[caption id="attachment_1709" align="alignleft" ]Gatlinburg, TN spring 2014 It's easy to Think Spring in Gatlinburg![/caption]

Spring rouses us from our winter dreams; snowflakes turn to wildflowers, icicles drip relentlessly to mingle their water with streams and rivers. While many people enjoy winter sports, some people get cabin fever and wish for warmer days that promise the gorgeous scenery the Smokies is known for. We've collected several mini-guides to some of the best scenic spots in our area. Whether you like to explore trails at sea level or traverse the unknown at over 6,000 feet, here in Gatlinburg we've got spring scenery you'll love.

Clingmans Dome

Clingmans Dome is the highest point in Great Smoky Mountains National Park. It soars 6,643 feet into the air. As the highest point in Tennessee it is naturally a favorite tourist spot. Visitors follow a paved trail to the observation tower. Please note that pets and bikes aren't allowed on this half mile trail, which is fairly steep and challenging. Once you arrive at the tower, the walk will definitely pay off as you'll get to see a fantastic panoramic view of the Smokies. The road leading to Clingmans Dome is sometimes closed if the weather is poor. It's best to travel here on a bright day, which makes sense as fog or cloud cover can obscure the view.

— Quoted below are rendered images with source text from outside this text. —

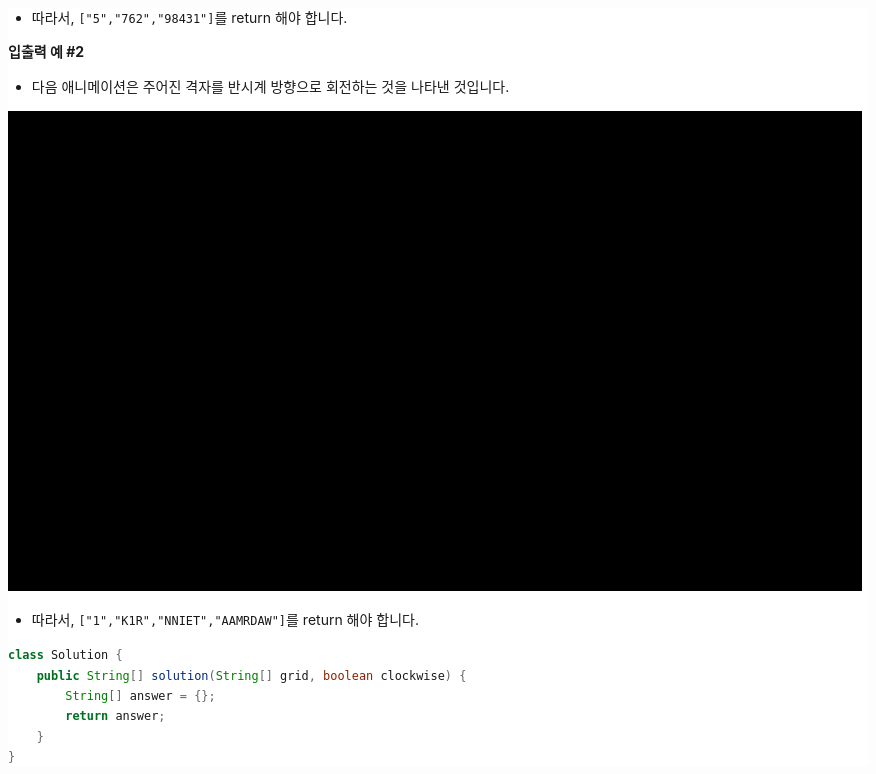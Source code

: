 - 따라서, `["5","762","98431"]`를 return 해야 합니다.

**입출력 예 #2**

- 다음 애니메이션은 주어진 격자를 반시계 방향으로 회전하는 것을 나타낸 것입니다.

![ex2](md-images/RotateTriangleGrid_ex2.gif)

- 따라서, `["1","K1R","NNIET","AAMRDAW"]`를 return 해야 합니다.

```java
class Solution {
    public String[] solution(String[] grid, boolean clockwise) {
        String[] answer = {};
        return answer;
    }
}
```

NPS.gov offers this page about Clingmans Dome with more information. Our blog also offers a post about Clingmans Dome to help you plan your trip. One tip you may wish to remember is that it can be best to come up to Clingmans Dome early in the day as the weather can be very changeable; the early part of the day usually offers better views. It can get quite cool up at the tower so please dress warmly or bring along warmer clothing if it is early in the spring when you visit.

Visitors report that the road to Clingmans Dome and the hike in offer multiple areas to stop and view breathtaking scenery. These additional opportunities to view the Smokies even before you get to the observation tower are definitely an added bonus.

Cades Cove

Cades Cove is a favorite wildlife viewing spot in our area. Thousands of people visit Cades Cove every year and see all manner of creatures, from dozens of types of butterflies to deer, fox, otters, skunks, wolves, snakes (most are not poisonous), birds and more. Birds are some of the most intriguing residents of Cades Cove. You can potentially see over 200 types of birds. This visitor took some great photos of woodpeckers, bluebirds, and even bears!

You may have heard that Cades Cove is also home to black bears. It's hard to explain, especially to kids, that the bears in the National Park are not tame; they are wild creatures. Those that approach humans or campgrounds where humans stay are looking for food. Feeding any wildlife and especially bears, is prohibited in the park. The best thing a person can do is to not disturb bears. It's important to keep food stored out of sight so bears will be discouraged from visiting an area where you are.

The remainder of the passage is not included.